The economy risks a triple whammy

July 24th, 2011

While world attention has been drawn to the deepening Murdoch scandal and the horrors of the Norwegian massacre, an unseen and even more dangerous scenario is taking shape.   In the US, EU and UK - for very different reasons in each case – the economy is threatened by a slow-burn economic collapse.   In the US Republican intransigence over a deal to raise the debt limit above its present level of $14.3 trillion (£8.7 trillion) by 2 August, just a week away, could trigger a breakdown in stock and bond marketsd worldwide leading to another global crash.   In the EU the second Greek bailout of €109bn is now looking a lot more shaky than at the original grand flourish by Merkel-Sarkozy, dragging both Spain and Italy back into the frame and one again threatening the future of the Eurozone.   And in the UK the likely news on Tuesday that second quarter growth was either zero or at best stagnant at 0.1-0.2% pushes the country to the brink of a double-dip recession.

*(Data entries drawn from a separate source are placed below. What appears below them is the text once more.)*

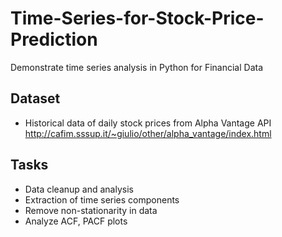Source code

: # Time-Series-for-Stock-Price-Prediction
Demonstrate time series analysis in Python for Financial Data
## Dataset
- Historical data of daily stock prices from Alpha Vantage API http://cafim.sssup.it/~giulio/other/alpha_vantage/index.html
## Tasks
- Data cleanup and analysis
- Extraction of time series components 
- Remove non-stationarity in data
- Analyze ACF, PACF plots

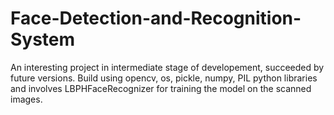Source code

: # Face-Detection-and-Recognition-System
An interesting project in intermediate stage of developement, succeeded by future versions.
Build using opencv, os, pickle, numpy, PIL python libraries and involves LBPHFaceRecognizer for training the model on the scanned images.

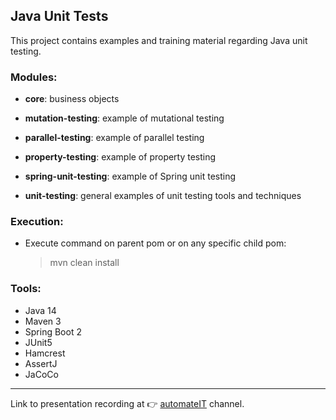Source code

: ## Java Unit Tests

This project contains examples and training material regarding Java unit testing.

### Modules: 

- **core**: business objects

- **mutation-testing**: example of mutational testing

- **parallel-testing**: example of parallel testing

- **property-testing**: example of property testing

- **spring-unit-testing**: example of Spring unit testing

- **unit-testing**: general examples of unit testing tools and techniques

### Execution:

 - Execute command on parent pom or on any specific child pom: 
 
    > mvn clean install
 
### Tools:

 - Java 14
 - Maven 3
 - Spring Boot 2
 - JUnit5
 - Hamcrest
 - AssertJ
 - JaCoCo
 
 ---

Link to presentation recording at 👉 [automateIT](https://youtu.be/SPr53ARhdws) channel.
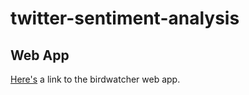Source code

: # twitter-sentiment-analysis

## Web App

[Here's](http://3.19.229.154:8501/) a link to the birdwatcher web app.
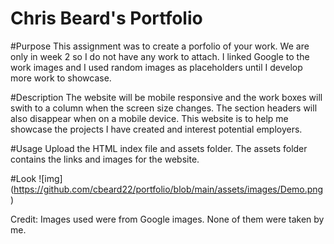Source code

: # Chris Beard's Portfolio

#Purpose
This assignment was to create a porfolio of your work. We are only in week 2 so I do not have any work to attach. I linked Google to the work images and I used random images as placeholders until I develop more work to showcase. 


#Description
The website will be mobile responsive and the work boxes will swith to a column when the screen size changes. The section headers will also disappear when on a mobile device. This website is to help me showcase the projects I have created and interest potential employers. 

#Usage
Upload the HTML index file and assets folder. The assets folder contains the links and images for the website. 

#Look
![img] (https://github.com/cbeard22/portfolio/blob/main/assets/images/Demo.png)

Credit:
Images used were from Google images. None of them were taken by me.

Of course all of these fears may prove groundless.   The Republicans are taking Obama to the wire to extract further even further spending cuts (he’s already offered more than $1.6 trillions in government spending cuts), and will concede a deal at the last possible moment.   The EU nascent EMF deal may still hold even though the figures look uncertain, the private investors holding Greek debt may refuse to take a ‘voluntary haircut’, the Greek privatisation proceeds my not materialise, and the rating agencies’ selective default assessment may have greater knock-on effects than is complacently expected.   And a UK economy flat-lining for three quarters in a row may not damage long-term consumer and business confidence as much as is feared.   But optimism on all three is beginning to stretch credibility.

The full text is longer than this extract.